WHAT YOU NEED TO DO:
Reproduce exactly, from the data that follows, the line with "Variable | Value", the line with "name.ext | name", and every line that lies between them.
(ENTRIES SUPPLIED Opens)
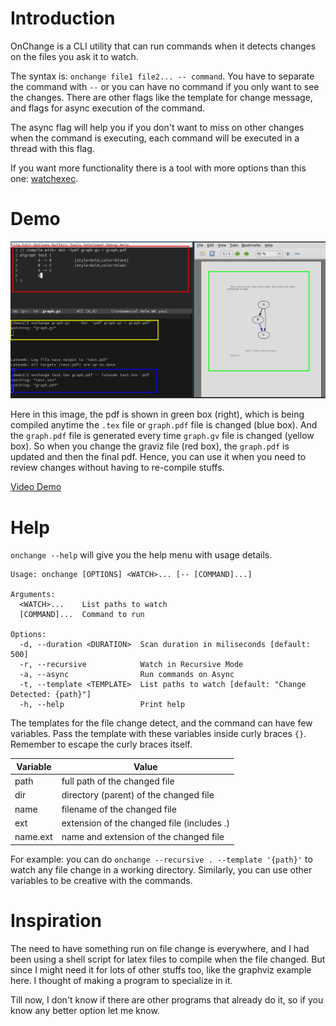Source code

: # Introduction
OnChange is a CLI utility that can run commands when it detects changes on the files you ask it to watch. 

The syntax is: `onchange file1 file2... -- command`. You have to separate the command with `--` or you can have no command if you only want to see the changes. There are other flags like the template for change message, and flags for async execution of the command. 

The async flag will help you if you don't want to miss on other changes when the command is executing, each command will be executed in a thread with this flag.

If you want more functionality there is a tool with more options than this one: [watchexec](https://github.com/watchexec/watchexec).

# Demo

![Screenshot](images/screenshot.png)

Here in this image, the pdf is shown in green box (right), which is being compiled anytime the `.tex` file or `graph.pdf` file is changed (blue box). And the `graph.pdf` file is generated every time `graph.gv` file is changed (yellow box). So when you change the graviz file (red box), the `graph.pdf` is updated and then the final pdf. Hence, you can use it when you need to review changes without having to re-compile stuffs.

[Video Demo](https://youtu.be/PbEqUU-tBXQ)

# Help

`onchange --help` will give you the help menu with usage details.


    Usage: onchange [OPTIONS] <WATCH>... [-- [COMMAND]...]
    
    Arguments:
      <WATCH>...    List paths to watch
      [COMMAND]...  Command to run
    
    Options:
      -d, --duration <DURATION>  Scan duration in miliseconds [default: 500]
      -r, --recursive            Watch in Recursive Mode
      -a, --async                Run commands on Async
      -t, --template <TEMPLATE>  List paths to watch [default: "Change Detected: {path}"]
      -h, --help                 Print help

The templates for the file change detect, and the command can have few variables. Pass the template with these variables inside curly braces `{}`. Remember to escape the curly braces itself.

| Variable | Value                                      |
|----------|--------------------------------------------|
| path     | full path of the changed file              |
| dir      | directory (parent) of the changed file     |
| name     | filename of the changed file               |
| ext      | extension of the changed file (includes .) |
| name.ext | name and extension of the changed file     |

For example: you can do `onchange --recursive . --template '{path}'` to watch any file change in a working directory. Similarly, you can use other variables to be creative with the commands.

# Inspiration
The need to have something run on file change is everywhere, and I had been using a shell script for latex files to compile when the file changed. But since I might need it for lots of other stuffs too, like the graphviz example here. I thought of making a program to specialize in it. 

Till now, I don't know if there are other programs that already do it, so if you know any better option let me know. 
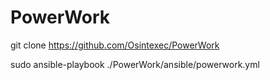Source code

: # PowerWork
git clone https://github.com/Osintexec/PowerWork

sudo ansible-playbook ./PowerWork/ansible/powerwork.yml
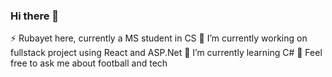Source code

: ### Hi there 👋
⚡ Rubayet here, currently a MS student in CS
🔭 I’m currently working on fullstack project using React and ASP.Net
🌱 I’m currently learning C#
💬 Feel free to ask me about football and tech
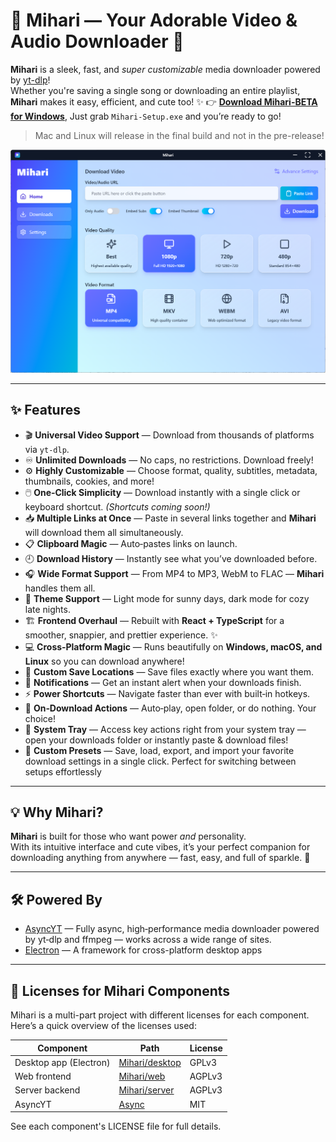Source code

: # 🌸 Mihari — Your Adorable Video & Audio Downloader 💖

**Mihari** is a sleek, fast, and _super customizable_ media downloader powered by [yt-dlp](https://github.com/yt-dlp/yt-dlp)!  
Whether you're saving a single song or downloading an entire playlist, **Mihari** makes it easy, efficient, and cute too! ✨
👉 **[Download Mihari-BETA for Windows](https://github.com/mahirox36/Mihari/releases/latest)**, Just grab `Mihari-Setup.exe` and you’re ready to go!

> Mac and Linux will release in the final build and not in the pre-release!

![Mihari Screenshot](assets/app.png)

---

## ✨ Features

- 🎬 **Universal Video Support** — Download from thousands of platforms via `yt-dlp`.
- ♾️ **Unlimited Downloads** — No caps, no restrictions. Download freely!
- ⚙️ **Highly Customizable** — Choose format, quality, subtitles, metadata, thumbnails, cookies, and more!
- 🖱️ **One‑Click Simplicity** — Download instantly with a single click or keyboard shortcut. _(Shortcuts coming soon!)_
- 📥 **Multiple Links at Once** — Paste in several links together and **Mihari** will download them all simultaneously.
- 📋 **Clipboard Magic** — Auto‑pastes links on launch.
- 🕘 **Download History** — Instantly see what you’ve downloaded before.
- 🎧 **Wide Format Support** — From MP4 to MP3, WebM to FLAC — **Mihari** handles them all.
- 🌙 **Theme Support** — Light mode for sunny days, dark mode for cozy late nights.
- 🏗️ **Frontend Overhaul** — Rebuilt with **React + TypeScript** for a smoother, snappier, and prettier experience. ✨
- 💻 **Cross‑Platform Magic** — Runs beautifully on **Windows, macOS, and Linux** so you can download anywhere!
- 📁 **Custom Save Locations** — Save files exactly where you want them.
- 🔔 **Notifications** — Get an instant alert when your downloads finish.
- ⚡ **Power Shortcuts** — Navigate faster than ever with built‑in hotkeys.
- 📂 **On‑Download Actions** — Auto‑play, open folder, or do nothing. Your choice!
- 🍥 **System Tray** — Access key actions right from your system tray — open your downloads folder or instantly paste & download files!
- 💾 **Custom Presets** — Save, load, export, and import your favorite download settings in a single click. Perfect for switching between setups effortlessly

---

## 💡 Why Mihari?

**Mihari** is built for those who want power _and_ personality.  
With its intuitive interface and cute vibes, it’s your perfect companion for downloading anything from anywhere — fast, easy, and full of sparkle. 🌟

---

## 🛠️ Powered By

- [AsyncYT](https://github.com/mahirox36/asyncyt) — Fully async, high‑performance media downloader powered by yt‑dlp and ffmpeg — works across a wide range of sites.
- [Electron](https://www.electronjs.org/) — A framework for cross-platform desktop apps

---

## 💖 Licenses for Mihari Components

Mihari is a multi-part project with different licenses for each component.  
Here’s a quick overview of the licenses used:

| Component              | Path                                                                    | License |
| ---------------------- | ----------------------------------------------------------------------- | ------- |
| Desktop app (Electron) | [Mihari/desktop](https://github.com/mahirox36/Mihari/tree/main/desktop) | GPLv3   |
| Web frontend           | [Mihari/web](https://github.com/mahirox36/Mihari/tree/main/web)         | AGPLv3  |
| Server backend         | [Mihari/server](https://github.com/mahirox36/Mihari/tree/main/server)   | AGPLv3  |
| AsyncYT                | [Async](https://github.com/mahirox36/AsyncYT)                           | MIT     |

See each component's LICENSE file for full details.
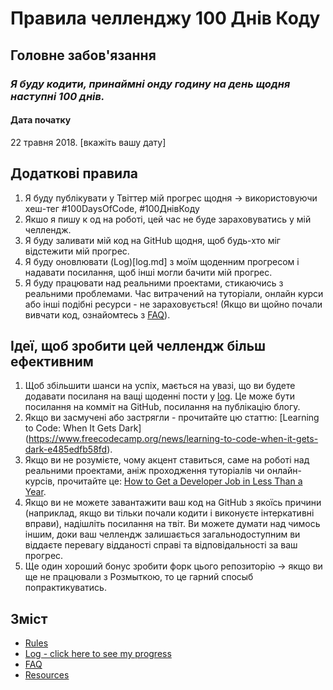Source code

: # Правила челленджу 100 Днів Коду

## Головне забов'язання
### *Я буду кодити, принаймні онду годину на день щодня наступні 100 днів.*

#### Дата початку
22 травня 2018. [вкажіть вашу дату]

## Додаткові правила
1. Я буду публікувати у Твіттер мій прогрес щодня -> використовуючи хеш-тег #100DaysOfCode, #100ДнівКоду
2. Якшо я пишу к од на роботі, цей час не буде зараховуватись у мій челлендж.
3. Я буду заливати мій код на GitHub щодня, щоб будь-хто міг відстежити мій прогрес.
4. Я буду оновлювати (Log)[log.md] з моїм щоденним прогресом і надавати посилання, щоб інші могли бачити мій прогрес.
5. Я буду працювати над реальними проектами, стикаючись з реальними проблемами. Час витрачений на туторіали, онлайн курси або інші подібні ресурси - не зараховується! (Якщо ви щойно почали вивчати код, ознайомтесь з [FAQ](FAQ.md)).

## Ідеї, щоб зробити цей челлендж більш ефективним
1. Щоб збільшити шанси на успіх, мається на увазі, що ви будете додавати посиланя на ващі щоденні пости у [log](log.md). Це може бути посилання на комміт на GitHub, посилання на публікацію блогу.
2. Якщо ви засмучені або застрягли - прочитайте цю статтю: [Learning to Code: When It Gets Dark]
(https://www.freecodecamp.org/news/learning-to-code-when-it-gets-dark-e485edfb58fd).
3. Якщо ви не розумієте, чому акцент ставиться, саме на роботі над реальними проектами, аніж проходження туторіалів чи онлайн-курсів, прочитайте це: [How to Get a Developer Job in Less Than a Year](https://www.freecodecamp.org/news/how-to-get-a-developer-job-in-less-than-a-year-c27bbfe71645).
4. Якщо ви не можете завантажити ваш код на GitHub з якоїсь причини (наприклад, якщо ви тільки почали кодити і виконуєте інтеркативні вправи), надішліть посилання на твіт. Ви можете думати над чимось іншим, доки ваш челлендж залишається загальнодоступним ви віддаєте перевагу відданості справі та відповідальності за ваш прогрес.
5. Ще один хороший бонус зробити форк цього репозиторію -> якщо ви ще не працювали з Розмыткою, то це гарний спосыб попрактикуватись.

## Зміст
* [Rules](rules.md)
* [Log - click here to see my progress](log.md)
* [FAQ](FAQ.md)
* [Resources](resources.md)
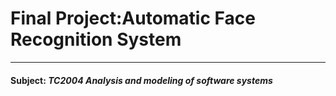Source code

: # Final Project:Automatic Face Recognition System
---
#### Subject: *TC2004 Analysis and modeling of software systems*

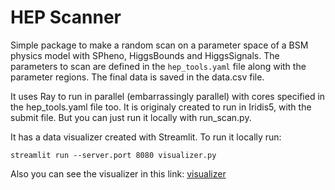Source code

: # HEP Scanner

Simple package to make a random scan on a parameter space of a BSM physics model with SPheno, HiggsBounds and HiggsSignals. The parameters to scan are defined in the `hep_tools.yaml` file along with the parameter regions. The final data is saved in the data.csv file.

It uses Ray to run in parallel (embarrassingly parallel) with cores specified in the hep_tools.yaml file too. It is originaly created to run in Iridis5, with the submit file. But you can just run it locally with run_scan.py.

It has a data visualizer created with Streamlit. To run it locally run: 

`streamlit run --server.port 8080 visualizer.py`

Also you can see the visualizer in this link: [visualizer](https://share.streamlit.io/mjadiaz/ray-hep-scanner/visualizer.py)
(ENTRIES SUPPLIED Closes)
OUTPUT:
| Variable | Value                                      |
|----------|--------------------------------------------|
| path     | full path of the changed file              |
| dir      | directory (parent) of the changed file     |
| name     | filename of the changed file               |
| ext      | extension of the changed file (includes .) |
| name.ext | name and extension of the changed file     |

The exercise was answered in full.